Grass is such a vain man that, when asked to write for the German weekly Die Zeit on the occasion of prominent German writer Heinrich Böll's death, he wrote almost exclusively about himself. Now he has packed his political opinions into a poem that is almost as simple. What pathos! It might have been better if he hadn't begun his verses with the word "I" at the beginning of each sentence, and instead debated the situation in Israel more thoroughly. Then he very quickly would have gotten an idea about how the people of Israeli must feel in psychological terms, being surrounded by enemies. It will take a crisis before we can really determine whether Iranian President Mahmoud Ahmadinejad is really just a "loudmouth" -- as Grass apparently believes him to be -- who has "subjugated" his people and forced them to take part in "organized rallies." And at that point, the State of Israel will probably be able to make good use of submarines. Even ones from Germany.

But no, Grass doesn't even have to trouble himself with considerations like that. After all, as he writes, Israel is a "land to which I am, and always will be, attached." Somebody grab the gong: The cliché is now complete. After all, in society, it is no longer acceptable to use the phrase, "There's no law against saying that…" without also adding a line like, "Some of my best friends are foreigners." Does Israel even need to have friends like this?
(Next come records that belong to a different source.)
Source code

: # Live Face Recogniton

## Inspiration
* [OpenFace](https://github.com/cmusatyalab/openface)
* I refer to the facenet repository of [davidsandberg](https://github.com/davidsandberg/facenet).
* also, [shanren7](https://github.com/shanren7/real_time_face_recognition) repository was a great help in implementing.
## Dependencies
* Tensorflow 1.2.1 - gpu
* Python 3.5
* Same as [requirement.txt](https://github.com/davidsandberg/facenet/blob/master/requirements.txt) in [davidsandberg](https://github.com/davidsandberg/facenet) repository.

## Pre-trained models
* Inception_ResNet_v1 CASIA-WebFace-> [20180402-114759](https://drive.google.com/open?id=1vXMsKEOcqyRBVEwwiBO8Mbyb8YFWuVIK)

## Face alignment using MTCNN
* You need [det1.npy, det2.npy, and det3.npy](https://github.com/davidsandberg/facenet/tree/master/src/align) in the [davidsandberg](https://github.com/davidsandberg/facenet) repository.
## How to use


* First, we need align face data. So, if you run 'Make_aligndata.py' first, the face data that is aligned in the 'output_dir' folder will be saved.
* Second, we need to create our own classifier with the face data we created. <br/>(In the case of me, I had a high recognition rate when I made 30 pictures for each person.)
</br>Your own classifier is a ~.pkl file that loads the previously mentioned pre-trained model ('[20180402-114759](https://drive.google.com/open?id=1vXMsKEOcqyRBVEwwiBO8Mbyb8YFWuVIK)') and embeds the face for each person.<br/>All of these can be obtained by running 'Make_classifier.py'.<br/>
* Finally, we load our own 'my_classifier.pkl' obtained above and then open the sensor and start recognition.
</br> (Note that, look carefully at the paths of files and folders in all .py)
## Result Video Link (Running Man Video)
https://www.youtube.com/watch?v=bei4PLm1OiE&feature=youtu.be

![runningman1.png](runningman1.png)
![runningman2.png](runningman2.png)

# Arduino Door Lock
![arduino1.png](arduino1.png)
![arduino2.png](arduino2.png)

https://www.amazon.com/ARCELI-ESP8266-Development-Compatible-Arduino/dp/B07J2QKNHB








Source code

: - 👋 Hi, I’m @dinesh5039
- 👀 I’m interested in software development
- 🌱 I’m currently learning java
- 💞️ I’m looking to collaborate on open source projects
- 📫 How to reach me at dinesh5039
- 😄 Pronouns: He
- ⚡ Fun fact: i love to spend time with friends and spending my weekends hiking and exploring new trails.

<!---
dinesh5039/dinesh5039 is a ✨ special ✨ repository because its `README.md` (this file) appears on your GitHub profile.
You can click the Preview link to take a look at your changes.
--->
Grass spent his early years in the Waffen-SS and, now, as he writes, he is at an "advanced age" and, writing with "what ink remains," and is "sick of the West's hypocrisy."
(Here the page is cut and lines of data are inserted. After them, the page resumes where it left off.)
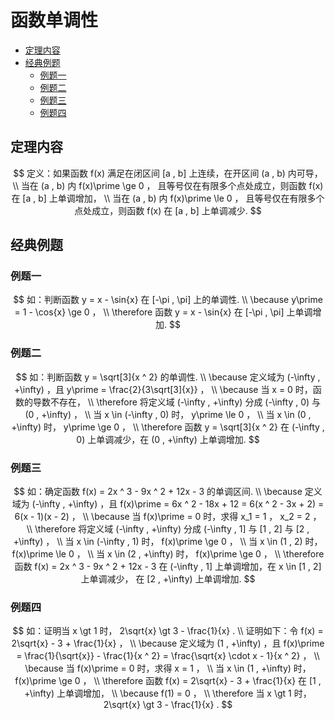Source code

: # 函数单调性

* [定理内容](#定理内容)
* [经典例题](#经典例题)
  * [例题一](#例题一)
  * [例题二](#例题二)
  * [例题三](#例题三)
  * [例题四](#例题四)

## 定理内容

$$
定义：如果函数 f(x) 满足在闭区间 [a , b] 上连续，在开区间 (a , b) 内可导，
\\
当在 (a , b) 内 f(x)\prime \ge 0 ， 且等号仅在有限多个点处成立，则函数 f(x) 在 [a , b] 上单调增加，
\\
当在 (a , b) 内 f(x)\prime \le 0 ， 且等号仅在有限多个点处成立，则函数 f(x) 在 [a , b] 上单调减少.
$$

## 经典例题

### 例题一

$$
如：判断函数 y = x - \sin{x} 在 [-\pi , \pi] 上的单调性.
\\
\because y\prime = 1 - \cos{x} \ge 0 ，
\\
\therefore 函数 y = x - \sin{x} 在 [-\pi , \pi] 上单调增加.
$$

### 例题二

$$
如：判断函数 y = \sqrt[3]{x ^ 2} 的单调性.
\\
\because 定义域为 (-\infty , +\infty) ，且 y\prime = \frac{2}{3\sqrt[3]{x}} ，
\\
\because 当 x = 0 时，函数的导数不存在，
\\
\therefore 将定义域 (-\infty , +\infty) 分成 (-\infty , 0) 与 (0 , +\infty) ，
\\
当 x \in (-\infty , 0) 时， y\prime \le 0 ，
\\
当 x \in (0 , +\infty) 时， y\prime \ge 0 ，
\\
\therefore 函数 y = \sqrt[3]{x ^ 2} 在 (-\infty , 0) 上单调减少，在 (0 , +\infty) 上单调增加.
$$

### 例题三

$$
如：确定函数 f(x) = 2x ^ 3 - 9x ^ 2 + 12x - 3 的单调区间.
\\
\because 定义域为 (-\infty , +\infty) ，且 f(x)\prime = 6x ^ 2 - 18x + 12 = 6(x ^ 2 - 3x + 2) = 6(x - 1)(x - 2) ，
\\
\because 当 f(x)\prime = 0 时，求得 x_1 = 1 ， x_2 = 2 ，
\\
\therefore 将定义域 (-\infty , +\infty) 分成 (-\infty , 1] 与 [1 , 2] 与 [2 , +\infty) ，
\\
当 x \in (-\infty , 1) 时， f(x)\prime \ge 0 ，
\\
当 x \in (1 , 2) 时， f(x)\prime \le 0 ，
\\
当 x \in (2 , +\infty) 时， f(x)\prime \ge 0 ，
\\
\therefore 函数 f(x) = 2x ^ 3 - 9x ^ 2 + 12x - 3 在 (-\infty , 1] 上单调增加，在 x \in [1 , 2] 上单调减少， 在 [2 , +\infty) 上单调增加.
$$

### 例题四

$$
如：证明当 x \gt 1 时， 2\sqrt{x} \gt 3 - \frac{1}{x} .
\\
证明如下：令 f(x) = 2\sqrt{x} - 3 + \frac{1}{x} ，
\\
\because 定义域为 (1 , +\infty) ，且 f(x)\prime = \frac{1}{\sqrt{x}} - \frac{1}{x ^ 2} = \frac{\sqrt{x} \cdot x - 1}{x ^ 2} ，
\\
\because 当 f(x)\prime = 0 时，求得 x = 1 ，
\\
当 x \in (1 , +\infty) 时， f(x)\prime \ge 0 ，
\\
\therefore 函数 f(x) = 2\sqrt{x} - 3 + \frac{1}{x} 在 [1 , +\infty) 上单调增加，
\\
\because f(1) = 0 ，
\\
\therefore 当 x \gt 1 时， 2\sqrt{x} \gt 3 - \frac{1}{x} .
$$



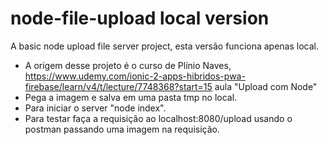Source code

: # node-file-upload local version
A basic node upload file server project, esta versão funciona apenas local.

- A origem desse projeto é o curso de Plínio Naves, https://www.udemy.com/ionic-2-apps-hibridos-pwa-firebase/learn/v4/t/lecture/7748368?start=15 aula "Upload com Node"
- Pega a imagem e salva em uma pasta tmp no local.
- Para iniciar o server "node index".
- Para testar faça a requisição ao localhost:8080/upload usando o postman passando uma imagem na requisição.
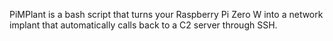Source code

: PiMPlant is a bash script that turns your Raspberry Pi Zero W into a network implant that automatically calls back to a C2 server through SSH. 
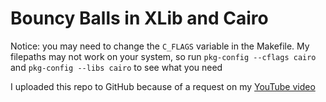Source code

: # Bouncy Balls in XLib and Cairo
Notice: you may need to change the `C_FLAGS` variable in the Makefile. My filepaths may not work on your system, so run `pkg-config --cflags cairo` and `pkg-config --libs cairo` to see what you need

I uploaded this repo to GitHub because of a request on my [YouTube video](https://www.youtube.com/watch?v=xewb9CWbEP4)
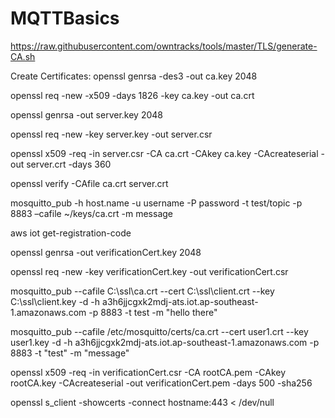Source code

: # MQTTBasics
https://raw.githubusercontent.com/owntracks/tools/master/TLS/generate-CA.sh

Create Certificates:
openssl genrsa -des3 -out ca.key 2048

openssl req -new -x509 -days 1826 -key ca.key -out ca.crt

openssl genrsa -out server.key 2048

openssl req -new  -key server.key -out server.csr

openssl x509 -req -in server.csr -CA ca.crt -CAkey ca.key -CAcreateserial -out server.crt -days 360

openssl verify -CAfile ca.crt server.crt

mosquitto_pub -h host.name -u username -P password -t test/topic -p 8883 –cafile ~/keys/ca.crt -m message

aws iot get-registration-code

openssl genrsa -out verificationCert.key 2048

openssl req -new -key verificationCert.key -out verificationCert.csr

mosquitto_pub --cafile C:\ssl\ca.crt --cert C:\ssl\client.crt --key C:\ssl\client.key -d -h a3h6jjcgxk2mdj-ats.iot.ap-southeast-1.amazonaws.com -p 8883 -t test -m "hello there" 

mosquitto_pub --cafile /etc/mosquitto/certs/ca.crt --cert user1.crt --key user1.key  -d  -h a3h6jjcgxk2mdj-ats.iot.ap-southeast-1.amazonaws.com  -p 8883 -t "test" -m "message"

openssl x509 -req -in verificationCert.csr -CA rootCA.pem -CAkey rootCA.key -CAcreateserial -out verificationCert.pem -days 500 -sha256

openssl s_client -showcerts -connect hostname:443 < /dev/null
It is in poor taste when the Germans, of all people, start telling the Israelis what to do. Never in the history of postwar Germany has an intellectual as prominent as Grass presented such hollow clichés about Israel in such a vain manner. It completely overshadows his reasonable call for both the Israeli and Iranian nuclear capabilities to be monitored by "an international entity."

It is in no way certain that the nuclear attack implied in the poem with which Israel "could destroy an Iranian people" will even happen in the foreseeable future. But one thing is certain: The lyrical first strike has already been launched -- from German soil.

Editor's note: This article has been updated to reflect the official translation of Grass' poem.